#### RECORD EXCERPTS:
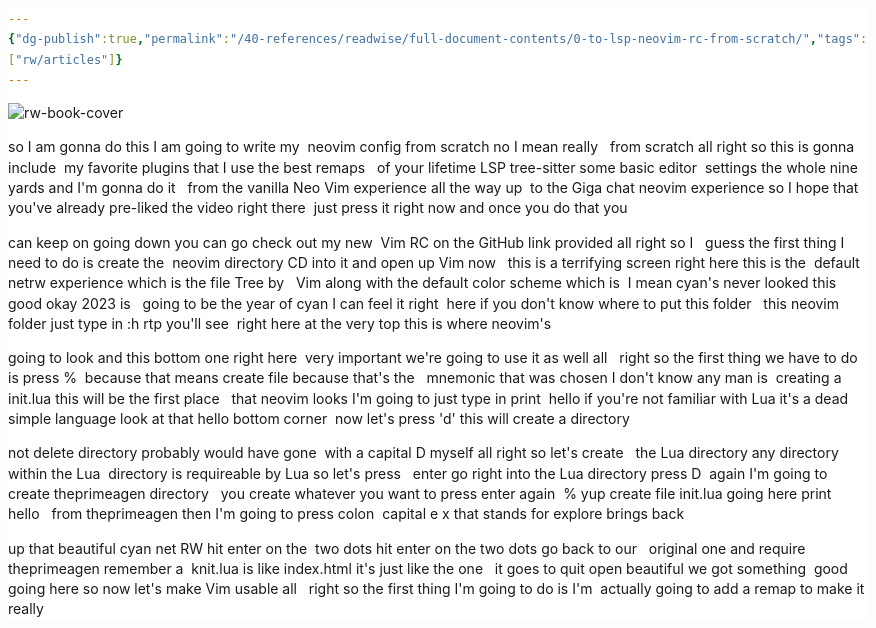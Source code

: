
 ```yaml
---
{"dg-publish":true,"permalink":"/40-references/readwise/full-document-contents/0-to-lsp-neovim-rc-from-scratch/","tags":["rw/articles"]}
---
```


![rw-book-cover](https://i.ytimg.com/vi/w7i4amO_zaE/maxresdefault.jpg)

so I am gonna do this I am going to write my 
neovim config from scratch no I mean really   from scratch all right so this is gonna include 
my favorite plugins that I use the best remaps   of your lifetime LSP tree-sitter some basic editor 
settings the whole nine yards and I'm gonna do it   from the vanilla Neo Vim experience all the way up 
to the Giga chat neovim experience so I hope that   you've already pre-liked the video right there 
just press it right now and once you do that you   

can keep on going down you can go check out my new 
Vim RC on the GitHub link provided all right so I   guess the first thing I need to do is create the 
neovim directory CD into it and open up Vim now   this is a terrifying screen right here this is the 
default netrw experience which is the file Tree by   Vim along with the default color scheme which is 
I mean cyan's never looked this good okay 2023 is   going to be the year of cyan I can feel it right 
here if you don't know where to put this folder   this neovim folder just type in :h rtp you'll see 
right here at the very top this is where neovim's   

going to look and this bottom one right here 
very important we're going to use it as well all   right so the first thing we have to do is press % 
because that means create file because that's the   mnemonic that was chosen I don't know any man is 
creating a init.lua this will be the first place   that neovim looks I'm going to just type in print 
hello if you're not familiar with Lua it's a dead   simple language look at that hello bottom corner 
now let's press 'd' this will create a directory   

not delete directory probably would have gone 
with a capital D myself all right so let's create   the Lua directory any directory within the Lua 
directory is requireable by Lua so let's press   enter go right into the Lua directory press D 
again I'm going to create theprimeagen directory   you create whatever you want to press enter again 
% yup create file init.lua going here print hello   from theprimeagen then I'm going to press colon 
capital e x that stands for explore brings back   

up that beautiful cyan net RW hit enter on the 
two dots hit enter on the two dots go back to our   original one and require theprimeagen remember a 
knit.lua is like index.html it's just like the one   it goes to quit open beautiful we got something 
good going here so now let's make Vim usable all   right so the first thing I'm going to do is I'm 
actually going to add a remap to make it really   
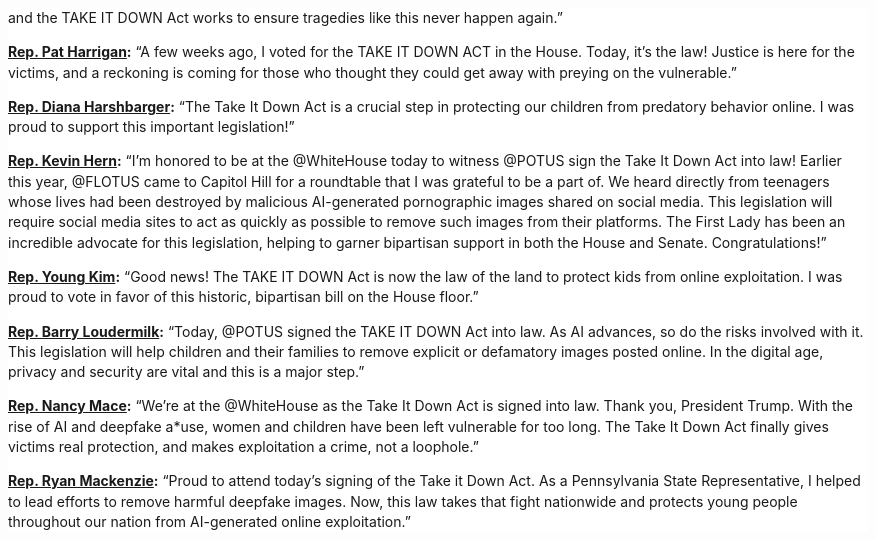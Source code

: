and the TAKE IT DOWN Act works to ensure tragedies like this never
happen again.”  
  
[**Rep. Pat
Harrigan**](https://x.com/RepPatHarrigan/status/1924552700047335465)**:**
“A few weeks ago, I voted for the TAKE IT DOWN ACT in the House. Today,
it’s the law! Justice is here for the victims, and a reckoning is coming
for those who thought they could get away with preying on the
vulnerable.”  
  
[**Rep. Diana
Harshbarger**](https://x.com/RepHarshbarger/status/1924551925694914973)**:**
“The Take It Down Act is a crucial step in protecting our children from
predatory behavior online. I was proud to support this important
legislation!”  
  
[**Rep. Kevin
Hern**](https://x.com/repkevinhern/status/1924552529871880635)**:** “I’m
honored to be at the @WhiteHouse today to witness @POTUS sign the Take
It Down Act into law! Earlier this year, @FLOTUS came to Capitol Hill
for a roundtable that I was grateful to be a part of. We heard directly
from teenagers whose lives had been destroyed by malicious AI-generated
pornographic images shared on social media. This legislation will
require social media sites to act as quickly as possible to remove such
images from their platforms. The First Lady has been an incredible
advocate for this legislation, helping to garner bipartisan support in
both the House and Senate. Congratulations!”  
  
[**Rep. Young
Kim**](https://x.com/RepYoungKim/status/1924600960145621268)**:** “Good
news! The TAKE IT DOWN Act is now the law of the land to protect kids
from online exploitation. I was proud to vote in favor of this historic,
bipartisan bill on the House floor.”  
  
[**Rep. Barry
Loudermilk**](https://x.com/RepLoudermilk/status/1924575371292225662)**:**
“Today, @POTUS signed the TAKE IT DOWN Act into law. As AI advances, so
do the risks involved with it. This legislation will help children and
their families to remove explicit or defamatory images posted online. In
the digital age, privacy and security are vital and this is a major
step.”  
  
[**Rep. Nancy
Mace**](https://x.com/RepNancyMace/status/1924549367912136956)**:**
“We’re at the @WhiteHouse as the Take It Down Act is signed into law.
Thank you, President Trump. With the rise of AI and deepfake a\*use,
women and children have been left vulnerable for too long. The Take It
Down Act finally gives victims real protection, and makes exploitation a
crime, not a loophole.”  
  
[**Rep. Ryan
Mackenzie**](https://x.com/RepMackenzie/status/1924559820608163843)**:**
“Proud to attend today’s signing of the Take it Down Act. As a
Pennsylvania State Representative, I helped to lead efforts to remove
harmful deepfake images. Now, this law takes that fight nationwide and
protects young people throughout our nation from AI-generated online
exploitation.”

#### PROBLEM TO WORK ON:
What you give back must be the stretch above, starting at the line with "like this never" and ending at the line with "Hern**](https://x.co", copied exactly.

#### ANSWER AREA:
:and the TAKE IT DOWN Act works to ensure tragedies like this never
happen again.”  
  
[**Rep. Pat
Harrigan**](https://x.com/RepPatHarrigan/status/1924552700047335465)**:**
“A few weeks ago, I voted for the TAKE IT DOWN ACT in the House. Today,
it’s the law! Justice is here for the victims, and a reckoning is coming
for those who thought they could get away with preying on the
vulnerable.”  
  
[**Rep. Diana
Harshbarger**](https://x.com/RepHarshbarger/status/1924551925694914973)**:**
“The Take It Down Act is a crucial step in protecting our children from
predatory behavior online. I was proud to support this important
legislation!”  
  
[**Rep. Kevin
Hern**](https://x.com/repkevinhern/status/1924552529871880635)**:** “I’m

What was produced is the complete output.